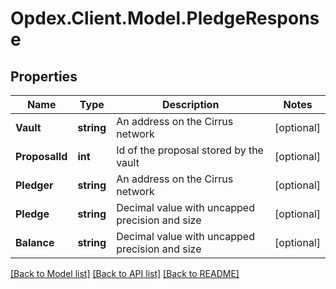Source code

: # Opdex.Client.Model.PledgeResponse

## Properties

Name | Type | Description | Notes
------------ | ------------- | ------------- | -------------
**Vault** | **string** | An address on the Cirrus network | [optional] 
**ProposalId** | **int** | Id of the proposal stored by the vault | [optional] 
**Pledger** | **string** | An address on the Cirrus network | [optional] 
**Pledge** | **string** | Decimal value with uncapped precision and size | [optional] 
**Balance** | **string** | Decimal value with uncapped precision and size | [optional] 

[[Back to Model list]](../README.md#documentation-for-models) [[Back to API list]](../README.md#documentation-for-api-endpoints) [[Back to README]](../README.md)

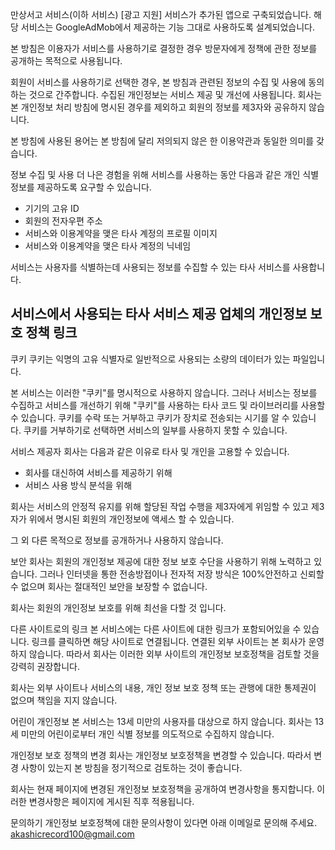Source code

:만상서고 서비스(이하 서비스) [광고 지원] 서비스가 추가된 앱으로 구축되었습니다. 해당 서비스는 GoogleAdMob에서 제공하는 기능 그대로 사용하도록 설계되었습니다.

본 방침은 이용자가 서비스를 사용하기로 결정한 경우 방문자에게 정책에 관한 정보를 공개하는 목적으로 사용됩니다.

회원이 서비스를 사용하기로 선택한 경우, 본 방침과 관련된 정보의 수집 및 사용에 동의하는 것으로 간주합니다. 수집된 개인정보는 서비스 제공 및 개선에 사용됩니다.
회사는 본 개인정보 처리 방침에 명시된 경우를 제외하고 회원의 정보를 제3자와 공유하지 않습니다.

본 방침에 사용된 용어는 본 방침에 달리 저의되지 않은 한 이용약관과 동일한 의미를 갖습니다.


정보 수집 및 사용
더 나은 경험을 위해 서비스를 사용하는 동안 다음과 같은 개인 식별 정보를 제공하도록 요구할 수 있습니다.
- 기기의 고유 ID
- 회원의 전자우편 주소
- 서비스와 이용계약을 맺은 타사 계정의 프로필 이미지
- 서비스와 이용계약을 맺은 타사 계정의 닉네임

서비스는 사용자를 식별하는데 사용되는 정보를 수집할 수 있는 타사 서비스를 사용합니다.

서비스에서 사용되는 타사 서비스 제공 업체의 개인정보 보호 정책 링크
-


쿠키
쿠키는 익명의 고유 식별자로 일반적으로 사용되는 소량의 데이터가 있는 파일입니다.

본 서비스는 이러한 "쿠키"를 명시적으로 사용하지 않습니다. 그러나 서비스는 정보를 수집하고 서비스를 개선하기 위해 "쿠키"를 사용하는 타사 코드 및 라이브러리를 사용할 수 있습니다. 쿠키를 수락 또는 거부하고 쿠키가 장치로 전송되는 시기를 알 수 있습니다. 쿠키를 거부하기로 선택하면 서비스의 일부를 사용하지 못할 수 있습니다.


서비스 제공자
회사는 다음과 같은 이유로 타사 및 개인을 고용할 수 있습니다.
- 회사를 대신하여 서비스를 제공하기 위해
- 서비스 사용 방식 분석을 위해

회사는 서비스의 안정적 유지를 위해 할당된 작업 수행을 제3자에게 위임할 수 있고 제3자가 위에서 명시된 회원의 개인정보에 액세스 할 수 있습니다.

그 외 다른 목적으로 정보를 공개하거나 사용하지 않습니다.


보안
회사는 회원의 개인정보 제공에 대한 정보 보호 수단을 사용하기 위해 노력하고 있습니다. 그러나 인터넷을 통한 전송방접이나 전자적 저장 방식은 100%안전하고 신뢰할 수 없으며 회사는 절대적인 보안을 보장할 수 없습니다.

회사는 회원의 개인정보 보호를 위해 최선을 다할 것 입니다.


다른 사이트로의 링크
본 서비스에는 다른 사이트에 대한 링크가 포함되어있을 수 있습니다. 링크를 클릭하면 해당 사이트로 연결됩니다. 연결된 외부 사이트는 본 회사가 운영하지 않습니다. 따라서 회사는 이러한 외부 사이트의 개인정보 보호정책을 검토할 것을 강력히 권장합니다.

회사는 외부 사이트나 서비스의 내용, 개인 정보 보호 정책 또는 관행에 대한 통제권이 없으며 책임을 지지 않습니다.


어린이 개인정보
본 서비스는 13세 미만의 사용자를 대상으로 하지 않습니다. 회사는 13세 미만의 어린이로부터 개인 식별 정보를 의도적으로 수집하지 않습니다.


개인정보 보호 정책의 변경
회사는 개인정보 보호정책을 변경할 수 있습니다. 따라서 변경 사항이 있는지 본 방침을 정기적으로 검토하는 것이 좋습니다.

회사는 현재 페이지에 변경된 개인정보 보호정책을 공개하여 변경사항을 통지합니다. 이러한 변경사항은 페이지에 게시된 직후 적용됩니다.


문의하기
개인정보 보호정책에 대한 문의사항이 있다면 아래 이메일로 문의해 주세요.
akashicrecord100@gmail.com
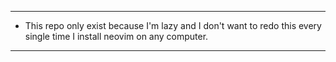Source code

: -------------------------------------------------------------------------------------------------------------------------
- This repo only exist because I'm lazy and I don't want to redo this every single time I install neovim on any computer.
-------------------------------------------------------------------------------------------------------------------------
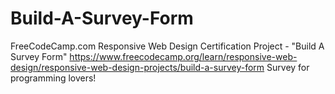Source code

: # Build-A-Survey-Form
FreeCodeCamp.com Responsive Web Design Certification Project - "Build A Survey Form"
<https://www.freecodecamp.org/learn/responsive-web-design/responsive-web-design-projects/build-a-survey-form>
Survey for programming lovers!
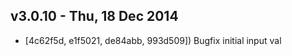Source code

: v3.0.10 - Thu, 18 Dec 2014
---------------------------------------

- [4c62f5d, e1f5021, de84abb, 993d509]) Bugfix initial input val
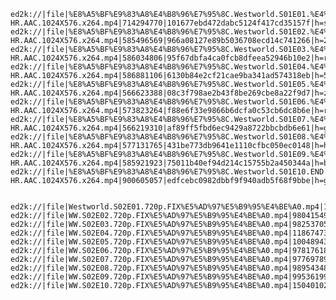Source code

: 
	ed2k://|file|%E8%A5%BF%E9%83%A8%E4%B8%96%E7%95%8C.Westworld.S01E01.%E4%B8%AD%E8%8B%B1%E5%AD%97%E5%B9%95.WEB-HR.AAC.1024X576.x264.mp4|714294770|101677ebd472dabc5124f417cd35157f|h=suskm54ua52b7gfvzfps5ytfw77asdrc|/
	ed2k://|file|%E8%A5%BF%E9%83%A8%E4%B8%96%E7%95%8C.Westworld.S01E02.%E4%B8%AD%E8%8B%B1%E5%AD%97%E5%B9%95.WEB-HR.AAC.1024X576.x264.mp4|585496569|966a08127e89b5036708ecd14c741266|h=2qnvig2obtv5b3dbg2p5ixfg6ses7tpa|/
	ed2k://|file|%E8%A5%BF%E9%83%A8%E4%B8%96%E7%95%8C.Westworld.S01E03.%E4%B8%AD%E8%8B%B1%E5%AD%97%E5%B9%95.WEB-HR.AAC.1024X576.x264.mp4|586034806|95f67dbfa4ca0fcb8dfeea52946b10e2|h=rkshwktqypqw7s6cxpucwroot76flnuo|/
	ed2k://|file|%E8%A5%BF%E9%83%A8%E4%B8%96%E7%95%8C.Westworld.S01E04.%E4%B8%AD%E8%8B%B1%E5%AD%97%E5%B9%95.WEB-HR.AAC.1024X576.x264.mp4|586881106|6130b84e2cf21cae9ba341ad574318eb|h=5whwta2slwfrzqkkflsiht2kmjfp6nq3|/
	ed2k://|file|%E8%A5%BF%E9%83%A8%E4%B8%96%E7%95%8C.Westworld.S01E05.%E4%B8%AD%E8%8B%B1%E5%AD%97%E5%B9%95.WEB-HR.AAC.1024X576.x264.mp4|566623388|08c3f798ae2b43f8be269cbe8a22f9d7|h=zz6scixon66altxzqta2eeiooh4dxren|/
	ed2k://|file|%E8%A5%BF%E9%83%A8%E4%B8%96%E7%95%8C.Westworld.S01E06.%E4%B8%AD%E8%8B%B1%E5%AD%97%E5%B9%95.WEB-HR.AAC.1024X576.x264.mp4|573823264|f88e6f33e9866b6dcfa0c53cb6dc8b6e|h=rurjajbrbmwxvbeknhzlxwffejahonew|/
	ed2k://|file|%E8%A5%BF%E9%83%A8%E4%B8%96%E7%95%8C.Westworld.S01E07.%E4%B8%AD%E8%8B%B1%E5%AD%97%E5%B9%95.WEB-HR.AAC.1024X576.x264.mp4|566219310|af89ff5fbd6ec9429a8722bbcbdb6e61|h=gvjkpwpzlsi5p5jhzng6qd5ilnaejyl3|/
	ed2k://|file|%E8%A5%BF%E9%83%A8%E4%B8%96%E7%95%8C.Westworld.S01E08.%E4%B8%AD%E8%8B%B1%E5%AD%97%E5%B9%95.WEB-HR.AAC.1024X576.x264.mp4|577131765|431be773db9641e1110cfbc050ec0148|h=hzj436aoxvptzuncqy7mhfflsguihnwg|/
	ed2k://|file|%E8%A5%BF%E9%83%A8%E4%B8%96%E7%95%8C.Westworld.S01E09.%E4%B8%AD%E8%8B%B1%E5%AD%97%E5%B9%95.WEB-HR.AAC.1024X576.x264.mp4|585921923|75011b40ef94d214c15755b2a450344a|h=btkqbzlnrenxrjtj6e5smkouw23fbjuk|/
	ed2k://|file|%E8%A5%BF%E9%83%A8%E4%B8%96%E7%95%8C.Westworld.S01E10.END.%E4%B8%AD%E8%8B%B1%E5%AD%97%E5%B9%95.WEB-HR.AAC.1024X576.x264.mp4|900605057|edfcebc0982dbbf9f940adb5f68f9bbe|h=gf725mizkluxejw4x6pdkq2cwtgodzuz|/


	ed2k://|file|Westworld.S02E01.720p.FIX%E5%AD%97%E5%B9%95%E4%BE%A0.mp4|1227202501|4DB2365C89E8FAD616EB71488A7814DE|h=QHDXTP5YWDBCDDQAJPP5ZHFDYTULVD56|/
	ed2k://|file|WW.S02E02.720p.FIX%E5%AD%97%E5%B9%95%E4%BE%A0.mp4|980415491|C08680CE7D712CEF7CAE89A3DB280063|h=VSR45JPJ2D63CIVZFK5ZCACORTUZQVCU|/
	ed2k://|file|WW.S02E03.720p.FIX%E5%AD%97%E5%B9%95%E4%BE%A0.mp4|982537056|90D023C232A284C53938F4DCD01B8F04|h=DY7IWXQHSY2AO64AGGGQ45MOB33AYORY|/
	ed2k://|file|WW.S02E04.720p.FIX%E5%AD%97%E5%B9%95%E4%BE%A0.mp4|1186747303|6181D7B1E0280C412797E0B8CEEB5BE0|h=BNJ6Y5HIK5ISF55LQHKM53T7VBKOB6WB|/
	ed2k://|file|WW.S02E05.720p.FIX%E5%AD%97%E5%B9%95%E4%BE%A0.mp4|1004894398|DE22668A9B29FDC154E44FE72F3533BC|h=IOH6MVQ35WAAWMGK2YWI66JDU2IA7QYG|/
	ed2k://|file|WW.S02E06.720p.FIX%E5%AD%97%E5%B9%95%E4%BE%A0.mp4|978176189|FC9883DD61754932A6471DA6730F7E32|h=CL23LXIP4MUA6W3XCTORULKZLSBDSGUT|/
	ed2k://|file|WW.S02E07.720p.FIX%E5%AD%97%E5%B9%95%E4%BE%A0.mp4|977697893|5BD93970D4C9FE5BA20F3EC793304FAF|h=BH5OYN3XJXNR6MVNDAHECPZ2VDCUUE3L|/
	ed2k://|file|WW.S02E08.720p.FIX%E5%AD%97%E5%B9%95%E4%BE%A0.mp4|989543482|BFE72434A60523257CCFC7B71CBD45F7|h=HEKSFD3AJMKIXJRTOK5EIKCZ3P4GYNLQ|/
	ed2k://|file|WW.S02E09.720p.FIX%E5%AD%97%E5%B9%95%E4%BE%A0.mp4|995361994|8921AABE387AA3E8AB49F6AEC139C099|h=UKBUI4IUTPX35IW57TJL2IVC5SEANYXX|/
	ed2k://|file|WW.S02E10.720p.FIX%E5%AD%97%E5%B9%95%E4%BE%A0.mp4|1504010214|75C6E78D7FD82F20A3C294A52AFD1868|h=BCY3Q7BI7WH42KWCYWAQUPBW6DSJAMM2|/
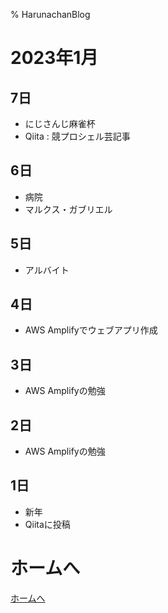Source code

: % HarunachanBlog

# 2023年1月

## 7日

- にじさんじ麻雀杯
- Qiita : 競プロシェル芸記事

## 6日

- 病院
- マルクス・ガブリエル

## 5日

- アルバイト

## 4日

- AWS Amplifyでウェブアプリ作成

## 3日

- AWS Amplifyの勉強

## 2日

- AWS Amplifyの勉強

## 1日

- 新年
- Qiitaに投稿

# ホームへ

[ホームへ](https://harunachan.com/)
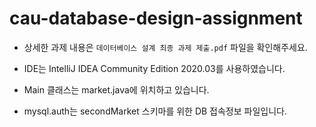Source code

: # cau-database-design-assignment

- 상세한 과제 내용은 `데이터베이스 설계 최종 과제 제출.pdf` 파일을 확인해주세요.

- IDE는 IntelliJ IDEA Community Edition 2020.03를 사용하였습니다.

- Main 클래스는 market.java에 위치하고 있습니다.

- mysql.auth는 secondMarket 스키마를 위한 DB 접속정보 파일입니다.
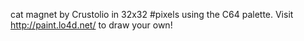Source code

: cat magnet by Crustolio in 32x32 #pixels using the C64 palette. Visit http://paint.lo4d.net/ to draw your own! 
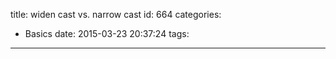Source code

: title: widen cast vs. narrow cast
id: 664
categories:
  - Basics
date: 2015-03-23 20:37:24
tags:
---
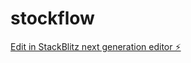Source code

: # stockflow

[Edit in StackBlitz next generation editor ⚡️](https://stackblitz.com/~/github.com/TabbyMichael/stockflow)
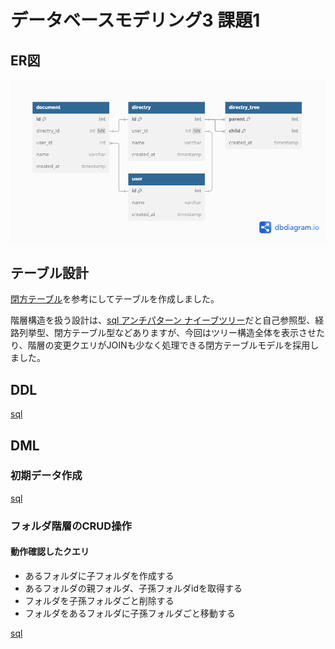 # データベースモデリング3 課題1

## ER図

![課題](https://github.com/kmishima16/praha/blob/feature/db_modeling_3/%E8%AA%B2%E9%A1%8C1/db-modeling3.png)

## テーブル設計

[閉方テーブル](https://kntmr.hatenablog.com/entry/2020/08/14/080000)を参考にしてテーブルを作成しました。

階層構造を扱う設計は、[sql アンチパターン ナイーブツリー](https://qiita.com/fktnkit/items/57033c10b41b5747dbea)だと自己参照型、経路列挙型、閉方テーブル型などありますが、今回はツリー構造全体を表示させたり、階層の変更クエリがJOINも少なく処理できる閉方テーブルモデルを採用しました。

## DDL

[sql](https://github.com/kmishima16/praha/blob/feature/db_modeling_3/%E8%AA%B2%E9%A1%8C1/docker-mysql/script/01DDL.sql)

## DML

### 初期データ作成

[sql](https://github.com/kmishima16/praha/blob/feature/db_modeling_3/%E8%AA%B2%E9%A1%8C1/docker-mysql/script/02DML.sql)

### フォルダ階層のCRUD操作

#### 動作確認したクエリ

- あるフォルダに子フォルダを作成する
- あるフォルダの親フォルダ、子孫フォルダidを取得する
- フォルダを子孫フォルダごと削除する
- フォルダをあるフォルダに子孫フォルダごと移動する

[sql](https://github.com/kmishima16/praha/blob/feature/db_modeling_3/%E8%AA%B2%E9%A1%8C1/docker-mysql/script/03DML.sql)

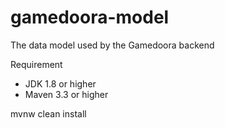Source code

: # gamedoora-model
The data model used by the Gamedoora backend

Requirement 
- JDK 1.8 or higher
- Maven 3.3 or higher 

mvnw clean install

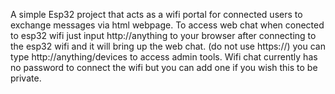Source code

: A simple Esp32 project that acts as a wifi portal for connected users to exchange messages via html webpage.
To access web chat when conected to esp32 wifi just input http://anything to your browser after connecting to the esp32 wifi and it will bring up the web chat. (do not use https://)
you can type http://anything/devices to access admin tools.
Wifi chat currently has no password to connect the wifi but you can add one if you wish this to be private.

-- Task to carry out --
Each line from the first line of the listing above through the line containing "쿠키는 익명의 고유 식별자로 일반적으로 사용되는 소량의 데이터가 있는 파일입니다." is to be written out exactly, and the pictures are to be left out.

-- Answer --
Source code

: # Opdex.Client.Model.PledgeResponse

## Properties

Name | Type | Description | Notes
------------ | ------------- | ------------- | -------------
**Vault** | **string** | An address on the Cirrus network | [optional] 
**ProposalId** | **int** | Id of the proposal stored by the vault | [optional] 
**Pledger** | **string** | An address on the Cirrus network | [optional] 
**Pledge** | **string** | Decimal value with uncapped precision and size | [optional] 
**Balance** | **string** | Decimal value with uncapped precision and size | [optional] 

[[Back to Model list]](../README.md#documentation-for-models) [[Back to API list]](../README.md#documentation-for-api-endpoints) [[Back to README]](../README.md)

Source code

:만상서고 서비스(이하 서비스) [광고 지원] 서비스가 추가된 앱으로 구축되었습니다. 해당 서비스는 GoogleAdMob에서 제공하는 기능 그대로 사용하도록 설계되었습니다.

본 방침은 이용자가 서비스를 사용하기로 결정한 경우 방문자에게 정책에 관한 정보를 공개하는 목적으로 사용됩니다.

회원이 서비스를 사용하기로 선택한 경우, 본 방침과 관련된 정보의 수집 및 사용에 동의하는 것으로 간주합니다. 수집된 개인정보는 서비스 제공 및 개선에 사용됩니다.
회사는 본 개인정보 처리 방침에 명시된 경우를 제외하고 회원의 정보를 제3자와 공유하지 않습니다.

본 방침에 사용된 용어는 본 방침에 달리 저의되지 않은 한 이용약관과 동일한 의미를 갖습니다.


정보 수집 및 사용
더 나은 경험을 위해 서비스를 사용하는 동안 다음과 같은 개인 식별 정보를 제공하도록 요구할 수 있습니다.
- 기기의 고유 ID
- 회원의 전자우편 주소
- 서비스와 이용계약을 맺은 타사 계정의 프로필 이미지
- 서비스와 이용계약을 맺은 타사 계정의 닉네임

서비스는 사용자를 식별하는데 사용되는 정보를 수집할 수 있는 타사 서비스를 사용합니다.

서비스에서 사용되는 타사 서비스 제공 업체의 개인정보 보호 정책 링크
-


쿠키
쿠키는 익명의 고유 식별자로 일반적으로 사용되는 소량의 데이터가 있는 파일입니다.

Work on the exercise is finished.